> YOUR TASK
All records below are to be repeated precisely, with nothing added.

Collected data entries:
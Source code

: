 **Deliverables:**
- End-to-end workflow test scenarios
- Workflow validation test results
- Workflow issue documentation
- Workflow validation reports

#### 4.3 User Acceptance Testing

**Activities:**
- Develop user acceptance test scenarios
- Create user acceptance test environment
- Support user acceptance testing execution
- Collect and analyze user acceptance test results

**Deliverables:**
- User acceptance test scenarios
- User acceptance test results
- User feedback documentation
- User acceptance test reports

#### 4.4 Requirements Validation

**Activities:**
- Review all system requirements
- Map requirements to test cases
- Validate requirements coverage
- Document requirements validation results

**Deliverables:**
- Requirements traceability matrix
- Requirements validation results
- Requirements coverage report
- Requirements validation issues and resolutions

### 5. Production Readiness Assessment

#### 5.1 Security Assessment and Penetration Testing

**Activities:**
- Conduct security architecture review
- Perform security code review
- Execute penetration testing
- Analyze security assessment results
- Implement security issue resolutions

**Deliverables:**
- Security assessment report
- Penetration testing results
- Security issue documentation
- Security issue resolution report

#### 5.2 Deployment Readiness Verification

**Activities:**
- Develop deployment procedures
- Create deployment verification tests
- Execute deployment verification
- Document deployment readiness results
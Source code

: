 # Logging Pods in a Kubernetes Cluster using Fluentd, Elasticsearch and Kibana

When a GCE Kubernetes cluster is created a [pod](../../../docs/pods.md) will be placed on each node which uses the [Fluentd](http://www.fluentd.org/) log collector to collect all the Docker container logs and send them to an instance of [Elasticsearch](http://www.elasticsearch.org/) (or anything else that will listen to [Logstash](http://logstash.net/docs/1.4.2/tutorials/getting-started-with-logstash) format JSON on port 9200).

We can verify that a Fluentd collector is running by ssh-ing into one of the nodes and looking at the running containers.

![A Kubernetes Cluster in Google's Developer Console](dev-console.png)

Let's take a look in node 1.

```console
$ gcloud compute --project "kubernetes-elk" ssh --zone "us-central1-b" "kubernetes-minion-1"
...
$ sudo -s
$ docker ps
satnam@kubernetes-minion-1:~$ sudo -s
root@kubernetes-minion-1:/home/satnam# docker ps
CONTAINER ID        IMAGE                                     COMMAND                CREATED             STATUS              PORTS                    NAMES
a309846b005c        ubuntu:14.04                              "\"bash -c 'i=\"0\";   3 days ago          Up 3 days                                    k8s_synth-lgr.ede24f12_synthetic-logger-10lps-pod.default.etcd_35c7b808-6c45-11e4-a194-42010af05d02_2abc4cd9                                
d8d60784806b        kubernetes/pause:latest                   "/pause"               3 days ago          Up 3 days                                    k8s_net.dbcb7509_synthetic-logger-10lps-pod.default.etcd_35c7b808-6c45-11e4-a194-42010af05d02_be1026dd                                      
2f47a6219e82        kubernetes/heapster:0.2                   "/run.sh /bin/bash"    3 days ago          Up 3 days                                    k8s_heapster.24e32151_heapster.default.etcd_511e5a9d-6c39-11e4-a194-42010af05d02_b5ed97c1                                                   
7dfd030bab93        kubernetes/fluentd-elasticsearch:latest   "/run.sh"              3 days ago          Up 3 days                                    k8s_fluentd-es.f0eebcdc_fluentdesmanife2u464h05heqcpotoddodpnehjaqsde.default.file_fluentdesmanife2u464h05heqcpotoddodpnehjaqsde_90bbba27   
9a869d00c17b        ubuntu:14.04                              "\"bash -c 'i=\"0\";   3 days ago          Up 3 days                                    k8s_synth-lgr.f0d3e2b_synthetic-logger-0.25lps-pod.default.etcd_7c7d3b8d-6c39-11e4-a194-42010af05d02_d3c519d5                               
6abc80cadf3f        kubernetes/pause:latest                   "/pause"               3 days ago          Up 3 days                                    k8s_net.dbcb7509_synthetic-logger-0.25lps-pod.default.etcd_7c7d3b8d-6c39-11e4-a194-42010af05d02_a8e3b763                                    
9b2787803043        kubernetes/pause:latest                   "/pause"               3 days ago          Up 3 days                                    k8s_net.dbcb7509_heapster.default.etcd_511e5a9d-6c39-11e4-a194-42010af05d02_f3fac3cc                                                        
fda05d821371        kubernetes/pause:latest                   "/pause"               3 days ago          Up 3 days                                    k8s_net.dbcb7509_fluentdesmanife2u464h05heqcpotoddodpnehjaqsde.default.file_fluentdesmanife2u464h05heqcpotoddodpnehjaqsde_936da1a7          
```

> RESULT OF THIS TASK
Source code

: **Deliverables:**
- End-to-end workflow test scenarios
- Workflow validation test results
- Workflow issue documentation
- Workflow validation reports

#### 4.3 User Acceptance Testing

**Activities:**
- Develop user acceptance test scenarios
- Create user acceptance test environment
- Support user acceptance testing execution
- Collect and analyze user acceptance test results

**Deliverables:**
- User acceptance test scenarios
- User acceptance test results
- User feedback documentation
- User acceptance test reports

#### 4.4 Requirements Validation

**Activities:**
- Review all system requirements
- Map requirements to test cases
- Validate requirements coverage
- Document requirements validation results

**Deliverables:**
- Requirements traceability matrix
- Requirements validation results
- Requirements coverage report
- Requirements validation issues and resolutions

### 5. Production Readiness Assessment

#### 5.1 Security Assessment and Penetration Testing

**Activities:**
- Conduct security architecture review
- Perform security code review
- Execute penetration testing
- Analyze security assessment results
- Implement security issue resolutions

**Deliverables:**
- Security assessment report
- Penetration testing results
- Security issue documentation
- Security issue resolution report

#### 5.2 Deployment Readiness Verification

**Activities:**
- Develop deployment procedures
- Create deployment verification tests
- Execute deployment verification
- Document deployment readiness results
Source code

: # Logging Pods in a Kubernetes Cluster using Fluentd, Elasticsearch and Kibana

When a GCE Kubernetes cluster is created a [pod](../../../docs/pods.md) will be placed on each node which uses the [Fluentd](http://www.fluentd.org/) log collector to collect all the Docker container logs and send them to an instance of [Elasticsearch](http://www.elasticsearch.org/) (or anything else that will listen to [Logstash](http://logstash.net/docs/1.4.2/tutorials/getting-started-with-logstash) format JSON on port 9200).

We can verify that a Fluentd collector is running by ssh-ing into one of the nodes and looking at the running containers.

![A Kubernetes Cluster in Google's Developer Console](dev-console.png)

Let's take a look in node 1.

```console
$ gcloud compute --project "kubernetes-elk" ssh --zone "us-central1-b" "kubernetes-minion-1"
...
$ sudo -s
$ docker ps
satnam@kubernetes-minion-1:~$ sudo -s
root@kubernetes-minion-1:/home/satnam# docker ps
CONTAINER ID        IMAGE                                     COMMAND                CREATED             STATUS              PORTS                    NAMES
a309846b005c        ubuntu:14.04                              "\"bash -c 'i=\"0\";   3 days ago          Up 3 days                                    k8s_synth-lgr.ede24f12_synthetic-logger-10lps-pod.default.etcd_35c7b808-6c45-11e4-a194-42010af05d02_2abc4cd9                                
d8d60784806b        kubernetes/pause:latest                   "/pause"               3 days ago          Up 3 days                                    k8s_net.dbcb7509_synthetic-logger-10lps-pod.default.etcd_35c7b808-6c45-11e4-a194-42010af05d02_be1026dd                                      
2f47a6219e82        kubernetes/heapster:0.2                   "/run.sh /bin/bash"    3 days ago          Up 3 days                                    k8s_heapster.24e32151_heapster.default.etcd_511e5a9d-6c39-11e4-a194-42010af05d02_b5ed97c1                                                   
7dfd030bab93        kubernetes/fluentd-elasticsearch:latest   "/run.sh"              3 days ago          Up 3 days                                    k8s_fluentd-es.f0eebcdc_fluentdesmanife2u464h05heqcpotoddodpnehjaqsde.default.file_fluentdesmanife2u464h05heqcpotoddodpnehjaqsde_90bbba27   
9a869d00c17b        ubuntu:14.04                              "\"bash -c 'i=\"0\";   3 days ago          Up 3 days                                    k8s_synth-lgr.f0d3e2b_synthetic-logger-0.25lps-pod.default.etcd_7c7d3b8d-6c39-11e4-a194-42010af05d02_d3c519d5                               
6abc80cadf3f        kubernetes/pause:latest                   "/pause"               3 days ago          Up 3 days                                    k8s_net.dbcb7509_synthetic-logger-0.25lps-pod.default.etcd_7c7d3b8d-6c39-11e4-a194-42010af05d02_a8e3b763                                    
9b2787803043        kubernetes/pause:latest                   "/pause"               3 days ago          Up 3 days                                    k8s_net.dbcb7509_heapster.default.etcd_511e5a9d-6c39-11e4-a194-42010af05d02_f3fac3cc                                                        
fda05d821371        kubernetes/pause:latest                   "/pause"               3 days ago          Up 3 days                                    k8s_net.dbcb7509_fluentdesmanife2u464h05heqcpotoddodpnehjaqsde.default.file_fluentdesmanife2u464h05heqcpotoddodpnehjaqsde_936da1a7          
```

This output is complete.